Provider client wrapped (or tollgate.track() called after each LLM call).

customerId matches real customer IDs in your system.

runId consistently identifies one end-to-end task.

idempotencyKey is stable and unique per event (pattern: runId#stepN).

reasoningTokens included for extended thinking models (Claude 3.7+, o1, o3).

cachedTokens included if using prompt caching.

outcome set on the closing event for per_unit / hybrid / per_resolution plans.

stream_options: { include_usage: true } added for OpenAI / OpenAI-compatible streaming.

upsertCustomer() called before first usage event for usage_based pricing.

recommended

No prompt content in any field.

Billing & Security

Plans & Pricing

All plans are self-serve and processed via Razorpay subscription cards inside Settings.

Tier	Price (INR)	Events / mo	Customers	Seats	Features
Starter	₹0 / mo	10,000	3	1	Overview & Customers dashboards
Growth	₹4,999 / mo	500,000	50	5	Email & webhook alerts, CSV exports
Scale	₹14,999 / mo	5,000,000	Unlimited	Unlimited	SSO/OIDC, Priority support

Events beyond your plan limit are rejected with 402 until you upgrade. Upgrading is instant — no re-integration required.

Billing & Security

Security & Privacy

Zero Payload Retention

SDKs analyze token counts. We never inspect, record, or route agent prompt strings, document contents, or any message bodies. Fields named prompt, messages, content, input, or output are rejected at ingestion (HTTP 400).

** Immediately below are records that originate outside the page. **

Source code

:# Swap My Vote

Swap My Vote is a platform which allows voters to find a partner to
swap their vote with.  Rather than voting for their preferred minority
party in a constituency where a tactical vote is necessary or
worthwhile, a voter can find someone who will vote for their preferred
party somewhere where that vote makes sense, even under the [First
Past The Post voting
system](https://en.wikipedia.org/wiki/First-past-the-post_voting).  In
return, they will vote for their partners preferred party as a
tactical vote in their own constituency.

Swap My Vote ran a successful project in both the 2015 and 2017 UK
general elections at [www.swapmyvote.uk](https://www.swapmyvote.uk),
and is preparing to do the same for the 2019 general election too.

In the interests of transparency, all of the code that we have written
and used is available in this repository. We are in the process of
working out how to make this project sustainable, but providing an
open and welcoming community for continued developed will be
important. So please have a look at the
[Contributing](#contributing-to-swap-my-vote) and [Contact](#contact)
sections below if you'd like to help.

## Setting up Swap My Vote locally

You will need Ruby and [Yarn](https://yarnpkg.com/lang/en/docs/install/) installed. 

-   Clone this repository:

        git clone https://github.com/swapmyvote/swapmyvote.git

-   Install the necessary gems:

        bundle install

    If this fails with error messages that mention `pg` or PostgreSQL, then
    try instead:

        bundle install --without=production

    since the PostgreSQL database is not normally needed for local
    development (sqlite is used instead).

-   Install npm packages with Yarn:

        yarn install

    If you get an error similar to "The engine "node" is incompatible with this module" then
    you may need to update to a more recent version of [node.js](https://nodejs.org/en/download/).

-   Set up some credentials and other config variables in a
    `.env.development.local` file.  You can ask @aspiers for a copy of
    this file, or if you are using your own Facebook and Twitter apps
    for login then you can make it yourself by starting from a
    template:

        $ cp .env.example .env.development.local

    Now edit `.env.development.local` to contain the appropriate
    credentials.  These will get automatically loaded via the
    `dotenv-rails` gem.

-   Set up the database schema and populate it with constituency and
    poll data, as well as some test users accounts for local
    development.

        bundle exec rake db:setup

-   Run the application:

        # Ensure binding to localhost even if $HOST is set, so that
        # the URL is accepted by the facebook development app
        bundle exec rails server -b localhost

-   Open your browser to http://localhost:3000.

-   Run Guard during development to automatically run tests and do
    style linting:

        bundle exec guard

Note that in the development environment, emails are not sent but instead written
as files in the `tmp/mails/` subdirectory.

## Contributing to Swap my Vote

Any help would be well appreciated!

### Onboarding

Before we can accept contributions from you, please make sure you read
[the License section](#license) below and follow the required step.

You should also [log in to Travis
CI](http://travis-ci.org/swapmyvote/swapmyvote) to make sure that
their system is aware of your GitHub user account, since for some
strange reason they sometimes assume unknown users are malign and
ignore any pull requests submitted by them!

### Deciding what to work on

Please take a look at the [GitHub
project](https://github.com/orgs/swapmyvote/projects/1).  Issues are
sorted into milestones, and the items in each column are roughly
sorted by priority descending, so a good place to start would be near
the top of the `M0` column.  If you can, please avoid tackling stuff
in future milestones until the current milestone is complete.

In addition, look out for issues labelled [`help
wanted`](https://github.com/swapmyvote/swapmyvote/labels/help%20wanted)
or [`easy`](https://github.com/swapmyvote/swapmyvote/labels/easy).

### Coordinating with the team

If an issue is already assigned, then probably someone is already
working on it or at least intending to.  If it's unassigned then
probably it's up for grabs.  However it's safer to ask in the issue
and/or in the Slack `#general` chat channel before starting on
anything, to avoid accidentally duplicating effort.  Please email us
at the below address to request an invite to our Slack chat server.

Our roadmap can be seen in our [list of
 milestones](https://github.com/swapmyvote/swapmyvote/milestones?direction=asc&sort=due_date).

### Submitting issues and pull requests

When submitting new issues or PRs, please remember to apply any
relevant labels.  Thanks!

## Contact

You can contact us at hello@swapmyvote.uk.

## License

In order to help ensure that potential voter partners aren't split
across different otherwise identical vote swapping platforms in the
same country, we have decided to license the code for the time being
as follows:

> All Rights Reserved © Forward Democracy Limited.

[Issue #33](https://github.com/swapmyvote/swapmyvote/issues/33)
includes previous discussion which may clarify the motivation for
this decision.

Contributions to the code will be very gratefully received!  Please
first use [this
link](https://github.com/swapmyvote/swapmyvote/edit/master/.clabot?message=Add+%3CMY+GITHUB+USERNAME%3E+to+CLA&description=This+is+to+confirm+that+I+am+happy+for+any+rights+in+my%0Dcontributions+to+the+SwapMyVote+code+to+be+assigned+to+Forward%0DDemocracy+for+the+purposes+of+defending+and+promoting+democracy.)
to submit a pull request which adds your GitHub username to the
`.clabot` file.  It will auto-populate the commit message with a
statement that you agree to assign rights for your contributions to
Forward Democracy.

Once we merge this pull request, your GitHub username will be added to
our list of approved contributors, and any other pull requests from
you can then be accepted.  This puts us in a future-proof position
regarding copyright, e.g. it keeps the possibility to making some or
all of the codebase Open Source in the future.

AES-256-GCM Encryption at Rest

All client credentials and API keys are encrypted at rest using AES-256-GCM via KMS-managed keys. Strict per-tenant row isolation is enforced in both DynamoDB (partition key scoping) and PostgreSQL (RLS policies).

Idempotent Ingest

Every write to DynamoDB uses a conditional expression on the idempotency_key — meaning events are guaranteed to land exactly once even on network retries or duplicated webhook calls.

SDK Trust Model

The SDK never modifies the response your code receives, never blocks on Tollgate errors, and always passes through to the original provider client. Tollgate errors are logged locally but do not surface to your end users.